No description has been provided for this image

In [6]:

df.head()

Out[6]:

	BoroCode	BoroName	Shape_Leng	Shape_Area	geometry
0	5	Staten Island	330470.010332	1.623820e+09	MULTIPOLYGON (((970217.022 145643.332, 970227....
1	4	Queens	896344.047763	3.045213e+09	MULTIPOLYGON (((1029606.077 156073.814, 102957...
2	3	Brooklyn	741080.523166	1.937479e+09	MULTIPOLYGON (((1021176.479 151374.797, 102100...
3	1	Manhattan	359299.096471	6.364715e+08	MULTIPOLYGON (((981219.056 188655.316, 980940....
4	2	Bronx	464392.991824	1.186925e+09	MULTIPOLYGON (((1012821.806 229228.265, 101278...

Set Borough Name column as a categorical column¶

We would typically do this on a large DataFrame in order to improve efficiency

In [7]:

df['BoroName'] = df['BoroName'].astype('category')

List out the categories.

In [8]:

df['BoroName'].cat.categories

Out[8]:

Index(['Bronx', 'Brooklyn', 'Manhattan', 'Queens', 'Staten Island'], dtype='object')

Now request a plot, where the Boroughs are distinguished by color

In [9]:

df.plot(
    column='BoroName',
    legend=True,
    legend_kwds={'loc': 'upper left',},
)

Out[9]:

<AxesSubplot:>

Now we will plot just a subset of the data.
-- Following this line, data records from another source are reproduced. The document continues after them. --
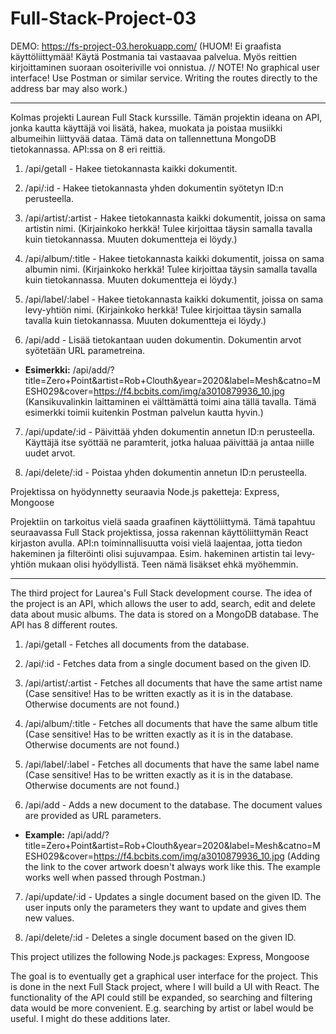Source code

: # Full-Stack-Project-03
DEMO: https://fs-project-03.herokuapp.com/ (HUOM! Ei graafista käyttöliittymää! Käytä Postmania tai vastaavaa palvelua. Myös reittien kirjoittaminen suoraan osoiteriville voi onnistua. // NOTE! No graphical user interface! Use Postman or similar service. Writing the routes directly to the address bar may also work.)

-------------------------------------------------------------------------------------------------------------------------------------------------------------------

Kolmas projekti Laurean Full Stack kurssille. Tämän projektin ideana on API, jonka kautta käyttäjä voi lisätä, hakea, muokata ja poistaa musiikki albumeihin liittyvää dataa.
Tämä data on tallennettuna MongoDB tietokannassa. API:ssa on 8 eri reittiä.

1. /api/getall - Hakee tietokannasta kaikki dokumentit.

2. /api/:id - Hakee tietokannasta yhden dokumentin syötetyn ID:n perusteella.

3. /api/artist/:artist - Hakee tietokannasta kaikki dokumentit, joissa on sama artistin nimi. (Kirjainkoko herkkä! Tulee kirjoittaa täysin samalla tavalla kuin tietokannassa. Muuten dokumentteja ei löydy.)

4. /api/album/:title - Hakee tietokannasta kaikki dokumentit, joissa on sama albumin nimi. (Kirjainkoko herkkä! Tulee kirjoittaa täysin samalla tavalla kuin tietokannassa. Muuten dokumentteja ei löydy.)

5. /api/label/:label - Hakee tietokannasta kaikki dokumentit, joissa on sama levy-yhtiön nimi. (Kirjainkoko herkkä! Tulee kirjoittaa täysin samalla tavalla kuin tietokannassa. Muuten dokumentteja ei löydy.)

6. /api/add - Lisää tietokantaan uuden dokumentin. Dokumentin arvot syötetään URL parametreina. 
  - **Esimerkki:** /api/add/?title=Zero+Point&artist=Rob+Clouth&year=2020&label=Mesh&catno=MESH029&cover=https://f4.bcbits.com/img/a3010879936_10.jpg (Kansikuvalinkin laittaminen ei välttämättä toimi aina tällä tavalla. Tämä esimerkki toimii kuitenkin Postman palvelun kautta hyvin.)

7. /api/update/:id - Päivittää yhden dokumentin annetun ID:n perusteella. Käyttäjä itse syöttää ne paramterit, jotka haluaa päivittää ja antaa niille uudet arvot.

8. /api/delete/:id - Poistaa yhden dokumentin annetun ID:n perusteella.

Projektissa on hyödynnetty seuraavia Node.js paketteja: Express, Mongoose

Projektiin on tarkoitus vielä saada graafinen käyttöliittymä. Tämä tapahtuu seuraavassa Full Stack projektissa, jossa rakennan käyttöliittymän React kirjaston avulla.
API:n toiminnallisuutta voisi vielä laajentaa, jotta tiedon hakeminen ja filteröinti olisi sujuvampaa. Esim. hakeminen artistin tai levy-yhtiön mukaan olisi hyödyllistä. Teen nämä lisäkset ehkä myöhemmin.

-------------------------------------------------------------------------------------------------------------------------------------------------------------------

The third project for Laurea's Full Stack development course. The idea of the project is an API, which allows the user to add, search, edit and delete data about music albums.
The data is stored on a MongoDB database. The API has 8 different routes.

1. /api/getall - Fetches all documents from the database.

2. /api/:id - Fetches data from a single document based on the given ID.

3. /api/artist/:artist - Fetches all documents that have the same artist name (Case sensitive! Has to be written exactly as it is in the database. Otherwise documents are not found.)

4. /api/album/:title - Fetches all documents that have the same album title (Case sensitive! Has to be written exactly as it is in the database. Otherwise documents are not found.)

5. /api/label/:label - Fetches all documents that have the same label name (Case sensitive! Has to be written exactly as it is in the database. Otherwise documents are not found.)

6. /api/add - Adds a new document to the database. The document values are provided as URL parameters. 
  - **Example:** /api/add/?title=Zero+Point&artist=Rob+Clouth&year=2020&label=Mesh&catno=MESH029&cover=https://f4.bcbits.com/img/a3010879936_10.jpg (Adding the link to the cover artwork doesn't always work like this. The example works well when passed through Postman.)

7. /api/update/:id - Updates a single document based on the given ID. The user inputs only the parameters they want to update and gives them new values.

8. /api/delete/:id - Deletes a single document based on the given ID.

This project utilizes the following Node.js packages: Express, Mongoose

The goal is to eventually get a graphical user interface for the project. This is done in the next Full Stack project, where I will build a UI with React.
The functionality of the API could still be expanded, so searching and filtering data would be more convenient. E.g. searching by artist or label would be useful. I might do these additions later.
We subset by Borough Code. First, we list all codes.

In [10]:

[code for code in df['BoroCode']]

Out[10]:

[5, 4, 3, 1, 2]

Now we mask out all those Boroughs that have a code number value not in 3, 4, or 5.

In [11]:

selected_codes = [3, 4, 5]
df2 = df[
    [code in selected_codes for code in df['BoroCode']]
].copy()
df2.plot(
    column='BoroName',
    legend=True,
    legend_kwds={'loc': 'upper left',},
)

Out[11]:

<AxesSubplot:>

Now you can see the problem: although we only plotted 3 Boroughs, the Legend shows five colors!

We can see that the categories have been unchanged by our subsetting operation.

In [12]:

df2['BoroName'].cat.categories

Out[12]:

Index(['Bronx', 'Brooklyn', 'Manhattan', 'Queens', 'Staten Island'], dtype='object')

Solution¶

We define a helper function that strips out unused categories

In [13]:

def strip_unused_categories(
    df: pd.DataFrame, column_name: str
):
    '''
    strip_unused_categories:  remove unused categories from a categorical colm definition
    
    Parameters:
    df: pandas DataFrame, with one column being  categorical
    
    column_name: str - name of categorical column to be pruned
    
    Returns:
    None
    
    Side Effects:
    Categories of referenced columns might be changed
    
    Example:
    If we have: 
        0     Blue
        1    Green
        2     Blue
        3    Green
        4    Brown
        Name: color, dtype: category
        Categories (4, object): [Blue, Brown, Green, Red]
    
    we want:
        0     Blue
        1    Green
        2     Blue
        3    Green
        4    Brown
        Name: color, dtype: category
        Categories (3, object): [Blue, Green, Brown]
        
        Usage Example:
        df = pd.DataFrame(
            {
                'color': np.random.choice(
                    ['Blue', 'Green', 'Brown', 'Red'], 50
                )
            }
        )

        df.color = df.color.astype('category')
        print(df.color.cat.categories)

        df = df.query('color != "Brown"')
        strip_unused_categories(df, 'color')
        print(df.color.cat.categories)
        
        ->
        Index(['Blue', 'Brown', 'Green', 'Red'], dtype='object')
        Index(['Blue', 'Green', 'Red'], dtype='object')
        
    '''

    # get the all the current category names as a list
    current = list(df[column_name].cat.categories)

    # get list on unique categories actually used
    used = df[column_name].unique()

    for cat_name in current:
        if cat_name not in used:
            df[column_name] = df[
                column_name
            ].cat.remove_categories(cat_name)
        # end if
    # end for


# end strip_unused_categories

Using the helper function, we prune the category list

In [14]:

strip_unused_categories(df2, 'BoroName')

Now the plot has a legend that makes sense!

In [15]:

df2.plot(
    column='BoroName',
    legend=True,
    legend_kwds={'loc': 'upper left',},
)

Out[15]:

<AxesSubplot:>

Just checking our prune operation worked as expected.

In [16]:

df2['BoroName'].cat.categories

Out[16]:

Index(['Brooklyn', 'Queens', 'Staten Island'], dtype='object')

Just as a side note, the misleading Legend also appears if other means of subsetting are used.

In [17]:

df.query('BoroCode>2').plot(
    column='BoroName',
    legend=True,
    legend_kwds={'loc': 'upper left',},
)

Out[17]:

<AxesSubplot:>

In [ ]:

Reproducability¶

In [18]:

%watermark -iv

pandas   : 1.5.2
numpy    : 1.23.5
geopandas: 0.9.0

In [19]:

%watermark

Last updated: 2024-02-04T19:12:33.113777+10:00

Python implementation: CPython
Python version       : 3.9.15
IPython version      : 8.8.0

Compiler    : MSC v.1916 64 bit (AMD64)
OS          : Windows
Release     : 10
Machine     : AMD64
Processor   : Intel64 Family 6 Model 94 Stepping 3, GenuineIntel
CPU cores   : 8
Architecture: 64bit

In [20]:

%watermark -co

conda environment: mapping2